What you have to do:
Take each line from the material below that includes the string "only" and copy it.

Supplied material:

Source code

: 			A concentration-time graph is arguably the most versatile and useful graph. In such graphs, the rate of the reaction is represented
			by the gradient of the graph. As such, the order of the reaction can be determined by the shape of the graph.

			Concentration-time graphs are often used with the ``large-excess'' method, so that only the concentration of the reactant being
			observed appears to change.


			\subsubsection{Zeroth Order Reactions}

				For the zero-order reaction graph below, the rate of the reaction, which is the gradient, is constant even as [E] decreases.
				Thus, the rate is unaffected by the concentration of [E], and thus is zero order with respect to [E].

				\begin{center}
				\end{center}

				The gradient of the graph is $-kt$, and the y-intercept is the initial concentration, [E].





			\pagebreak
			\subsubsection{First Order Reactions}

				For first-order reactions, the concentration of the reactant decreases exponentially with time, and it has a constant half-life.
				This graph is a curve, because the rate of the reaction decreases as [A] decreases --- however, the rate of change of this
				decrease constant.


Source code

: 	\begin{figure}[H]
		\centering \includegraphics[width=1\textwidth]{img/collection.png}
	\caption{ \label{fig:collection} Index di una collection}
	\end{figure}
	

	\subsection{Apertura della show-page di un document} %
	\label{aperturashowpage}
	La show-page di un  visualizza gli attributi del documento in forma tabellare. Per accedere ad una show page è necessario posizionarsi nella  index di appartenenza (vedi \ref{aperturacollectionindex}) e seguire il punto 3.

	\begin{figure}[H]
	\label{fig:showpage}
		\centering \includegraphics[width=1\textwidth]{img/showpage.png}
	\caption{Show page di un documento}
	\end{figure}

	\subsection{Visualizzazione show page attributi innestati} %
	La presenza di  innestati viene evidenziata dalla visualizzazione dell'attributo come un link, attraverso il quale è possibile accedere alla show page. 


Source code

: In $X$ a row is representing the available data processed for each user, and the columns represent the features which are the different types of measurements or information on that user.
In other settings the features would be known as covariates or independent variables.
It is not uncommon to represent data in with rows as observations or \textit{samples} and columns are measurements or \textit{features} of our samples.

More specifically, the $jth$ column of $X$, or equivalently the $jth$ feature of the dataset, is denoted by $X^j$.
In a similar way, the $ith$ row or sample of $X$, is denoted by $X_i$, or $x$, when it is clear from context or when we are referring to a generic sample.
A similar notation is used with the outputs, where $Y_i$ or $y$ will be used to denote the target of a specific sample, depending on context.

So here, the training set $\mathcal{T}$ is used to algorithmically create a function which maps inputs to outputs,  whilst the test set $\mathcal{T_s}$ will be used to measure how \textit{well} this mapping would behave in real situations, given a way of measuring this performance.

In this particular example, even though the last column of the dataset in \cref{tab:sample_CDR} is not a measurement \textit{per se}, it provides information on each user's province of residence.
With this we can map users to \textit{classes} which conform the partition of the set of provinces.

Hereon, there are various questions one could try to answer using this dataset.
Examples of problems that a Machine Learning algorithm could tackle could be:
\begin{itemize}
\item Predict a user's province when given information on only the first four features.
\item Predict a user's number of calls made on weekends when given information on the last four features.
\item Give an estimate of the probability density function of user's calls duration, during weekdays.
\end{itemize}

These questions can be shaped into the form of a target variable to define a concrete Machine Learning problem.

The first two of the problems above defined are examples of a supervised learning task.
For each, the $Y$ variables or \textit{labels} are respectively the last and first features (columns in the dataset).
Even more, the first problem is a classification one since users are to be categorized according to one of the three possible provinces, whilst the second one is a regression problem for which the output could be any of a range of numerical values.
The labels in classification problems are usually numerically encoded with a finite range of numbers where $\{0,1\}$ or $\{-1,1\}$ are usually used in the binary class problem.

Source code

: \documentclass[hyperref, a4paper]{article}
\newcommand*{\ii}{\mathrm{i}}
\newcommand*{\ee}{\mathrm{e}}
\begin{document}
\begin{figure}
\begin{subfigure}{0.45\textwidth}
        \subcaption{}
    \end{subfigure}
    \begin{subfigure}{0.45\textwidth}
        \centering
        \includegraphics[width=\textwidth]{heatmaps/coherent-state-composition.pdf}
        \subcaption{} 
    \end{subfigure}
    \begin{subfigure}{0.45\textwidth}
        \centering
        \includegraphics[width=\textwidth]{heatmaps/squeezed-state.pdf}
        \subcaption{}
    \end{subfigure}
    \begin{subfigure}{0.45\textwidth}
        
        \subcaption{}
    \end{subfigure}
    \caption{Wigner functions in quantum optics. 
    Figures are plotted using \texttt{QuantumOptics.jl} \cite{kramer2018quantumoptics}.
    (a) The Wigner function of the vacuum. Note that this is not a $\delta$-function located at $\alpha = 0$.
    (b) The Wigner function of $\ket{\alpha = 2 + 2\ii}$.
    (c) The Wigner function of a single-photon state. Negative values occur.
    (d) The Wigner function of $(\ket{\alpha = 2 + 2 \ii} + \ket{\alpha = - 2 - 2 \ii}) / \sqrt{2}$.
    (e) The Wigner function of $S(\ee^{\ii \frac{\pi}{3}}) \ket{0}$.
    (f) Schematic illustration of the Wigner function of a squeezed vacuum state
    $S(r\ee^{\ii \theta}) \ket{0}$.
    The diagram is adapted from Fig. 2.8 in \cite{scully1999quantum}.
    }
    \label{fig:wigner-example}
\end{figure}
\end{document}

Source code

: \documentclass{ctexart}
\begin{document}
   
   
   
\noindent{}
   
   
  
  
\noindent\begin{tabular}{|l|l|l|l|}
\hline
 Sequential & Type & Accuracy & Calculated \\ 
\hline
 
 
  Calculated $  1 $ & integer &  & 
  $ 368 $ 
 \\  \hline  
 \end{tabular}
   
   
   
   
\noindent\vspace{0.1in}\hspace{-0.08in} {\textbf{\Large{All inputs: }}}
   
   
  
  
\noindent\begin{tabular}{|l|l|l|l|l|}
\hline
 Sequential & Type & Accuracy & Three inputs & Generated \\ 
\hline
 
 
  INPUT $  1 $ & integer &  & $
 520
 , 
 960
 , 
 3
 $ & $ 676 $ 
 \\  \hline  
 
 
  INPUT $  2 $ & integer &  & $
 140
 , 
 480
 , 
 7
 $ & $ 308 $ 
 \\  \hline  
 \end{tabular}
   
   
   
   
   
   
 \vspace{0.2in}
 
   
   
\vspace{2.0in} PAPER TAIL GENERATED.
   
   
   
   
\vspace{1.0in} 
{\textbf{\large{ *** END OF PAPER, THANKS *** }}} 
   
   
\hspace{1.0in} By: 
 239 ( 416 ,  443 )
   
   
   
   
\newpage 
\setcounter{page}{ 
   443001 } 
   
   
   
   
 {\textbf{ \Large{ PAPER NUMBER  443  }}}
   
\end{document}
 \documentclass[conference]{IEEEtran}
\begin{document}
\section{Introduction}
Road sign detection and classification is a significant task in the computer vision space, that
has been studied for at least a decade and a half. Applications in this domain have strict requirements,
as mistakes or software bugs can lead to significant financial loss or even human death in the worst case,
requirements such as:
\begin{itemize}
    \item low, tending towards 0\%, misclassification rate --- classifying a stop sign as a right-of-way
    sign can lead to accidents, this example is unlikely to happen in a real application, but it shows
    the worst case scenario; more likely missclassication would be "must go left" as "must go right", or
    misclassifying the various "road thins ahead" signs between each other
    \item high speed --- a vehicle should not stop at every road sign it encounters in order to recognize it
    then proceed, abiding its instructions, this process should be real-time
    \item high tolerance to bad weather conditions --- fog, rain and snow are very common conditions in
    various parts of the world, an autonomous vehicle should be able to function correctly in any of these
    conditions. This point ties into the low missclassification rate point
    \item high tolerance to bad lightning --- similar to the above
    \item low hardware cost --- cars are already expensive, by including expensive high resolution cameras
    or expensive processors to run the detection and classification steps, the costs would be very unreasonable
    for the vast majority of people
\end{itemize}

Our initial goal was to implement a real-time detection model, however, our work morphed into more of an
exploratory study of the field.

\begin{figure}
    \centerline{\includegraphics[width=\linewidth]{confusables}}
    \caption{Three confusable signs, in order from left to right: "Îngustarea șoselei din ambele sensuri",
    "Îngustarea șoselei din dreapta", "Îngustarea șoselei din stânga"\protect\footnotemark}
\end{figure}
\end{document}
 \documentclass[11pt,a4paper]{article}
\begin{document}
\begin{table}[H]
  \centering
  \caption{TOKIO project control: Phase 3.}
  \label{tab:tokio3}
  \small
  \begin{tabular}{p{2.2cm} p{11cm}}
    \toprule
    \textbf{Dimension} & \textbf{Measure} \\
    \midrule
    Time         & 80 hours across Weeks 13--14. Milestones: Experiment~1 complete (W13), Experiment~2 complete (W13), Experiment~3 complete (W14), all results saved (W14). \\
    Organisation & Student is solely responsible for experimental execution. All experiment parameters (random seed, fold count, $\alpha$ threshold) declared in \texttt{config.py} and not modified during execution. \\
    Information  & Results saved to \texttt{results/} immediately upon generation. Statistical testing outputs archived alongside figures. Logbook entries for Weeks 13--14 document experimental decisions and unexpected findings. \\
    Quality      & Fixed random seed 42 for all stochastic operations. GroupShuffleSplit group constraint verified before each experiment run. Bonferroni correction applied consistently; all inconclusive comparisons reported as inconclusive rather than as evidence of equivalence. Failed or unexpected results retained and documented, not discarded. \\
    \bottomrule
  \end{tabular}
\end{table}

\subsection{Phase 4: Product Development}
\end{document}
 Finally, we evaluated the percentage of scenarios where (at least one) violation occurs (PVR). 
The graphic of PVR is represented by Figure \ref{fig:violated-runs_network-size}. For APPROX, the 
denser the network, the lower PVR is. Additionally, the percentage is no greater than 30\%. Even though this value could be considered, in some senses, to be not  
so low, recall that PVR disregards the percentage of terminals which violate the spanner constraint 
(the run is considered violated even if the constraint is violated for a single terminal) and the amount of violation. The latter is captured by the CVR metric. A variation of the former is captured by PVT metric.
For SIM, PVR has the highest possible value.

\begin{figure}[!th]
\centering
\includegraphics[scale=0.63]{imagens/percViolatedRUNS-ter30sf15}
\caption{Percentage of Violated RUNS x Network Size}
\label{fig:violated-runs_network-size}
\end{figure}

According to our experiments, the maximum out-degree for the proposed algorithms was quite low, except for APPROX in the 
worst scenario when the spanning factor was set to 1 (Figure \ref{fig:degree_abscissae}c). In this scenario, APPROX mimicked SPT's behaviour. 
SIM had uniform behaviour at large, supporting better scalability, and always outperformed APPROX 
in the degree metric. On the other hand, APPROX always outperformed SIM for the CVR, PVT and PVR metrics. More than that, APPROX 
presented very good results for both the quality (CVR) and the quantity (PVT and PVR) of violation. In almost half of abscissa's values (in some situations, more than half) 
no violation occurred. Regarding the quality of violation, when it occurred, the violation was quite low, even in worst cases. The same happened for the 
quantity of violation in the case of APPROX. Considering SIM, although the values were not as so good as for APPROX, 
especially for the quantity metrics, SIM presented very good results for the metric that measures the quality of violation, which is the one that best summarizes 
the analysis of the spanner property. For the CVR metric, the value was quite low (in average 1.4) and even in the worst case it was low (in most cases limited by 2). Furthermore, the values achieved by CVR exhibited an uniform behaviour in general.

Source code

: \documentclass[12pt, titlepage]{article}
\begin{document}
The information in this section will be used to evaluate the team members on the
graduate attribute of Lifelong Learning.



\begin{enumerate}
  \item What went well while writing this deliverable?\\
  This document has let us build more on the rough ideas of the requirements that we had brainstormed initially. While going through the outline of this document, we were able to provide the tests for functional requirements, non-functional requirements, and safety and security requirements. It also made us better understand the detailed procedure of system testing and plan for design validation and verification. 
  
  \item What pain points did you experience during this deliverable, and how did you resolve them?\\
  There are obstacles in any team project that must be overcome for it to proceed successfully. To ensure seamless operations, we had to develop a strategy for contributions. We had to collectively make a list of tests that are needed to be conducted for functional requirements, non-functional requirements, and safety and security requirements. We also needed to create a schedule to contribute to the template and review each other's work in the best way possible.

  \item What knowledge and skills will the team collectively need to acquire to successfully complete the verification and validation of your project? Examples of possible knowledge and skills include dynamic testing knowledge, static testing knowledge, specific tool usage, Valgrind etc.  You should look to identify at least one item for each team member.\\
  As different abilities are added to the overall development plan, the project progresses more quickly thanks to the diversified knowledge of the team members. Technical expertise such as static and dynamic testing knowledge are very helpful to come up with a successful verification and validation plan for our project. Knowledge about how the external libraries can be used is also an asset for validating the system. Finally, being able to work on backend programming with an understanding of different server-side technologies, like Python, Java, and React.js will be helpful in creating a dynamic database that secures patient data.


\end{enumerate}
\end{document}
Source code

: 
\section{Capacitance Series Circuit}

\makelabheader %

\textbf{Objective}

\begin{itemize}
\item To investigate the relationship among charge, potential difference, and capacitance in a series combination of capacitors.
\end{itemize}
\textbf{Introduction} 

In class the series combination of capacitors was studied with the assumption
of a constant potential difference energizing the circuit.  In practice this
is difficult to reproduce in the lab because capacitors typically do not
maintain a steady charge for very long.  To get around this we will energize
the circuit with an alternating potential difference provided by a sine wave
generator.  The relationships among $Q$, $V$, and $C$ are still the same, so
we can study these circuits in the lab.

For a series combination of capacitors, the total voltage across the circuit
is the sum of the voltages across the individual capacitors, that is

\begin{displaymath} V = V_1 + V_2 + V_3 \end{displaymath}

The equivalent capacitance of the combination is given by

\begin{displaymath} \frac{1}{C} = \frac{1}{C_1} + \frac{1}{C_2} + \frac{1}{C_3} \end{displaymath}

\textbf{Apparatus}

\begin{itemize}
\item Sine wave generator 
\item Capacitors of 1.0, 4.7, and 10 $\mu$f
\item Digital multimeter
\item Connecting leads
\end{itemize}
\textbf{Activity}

Reply to the task:
			Concentration-time graphs are often used with the ``large-excess'' method, so that only the concentration of the reactant being
\item Predict a user's province when given information on only the first four features.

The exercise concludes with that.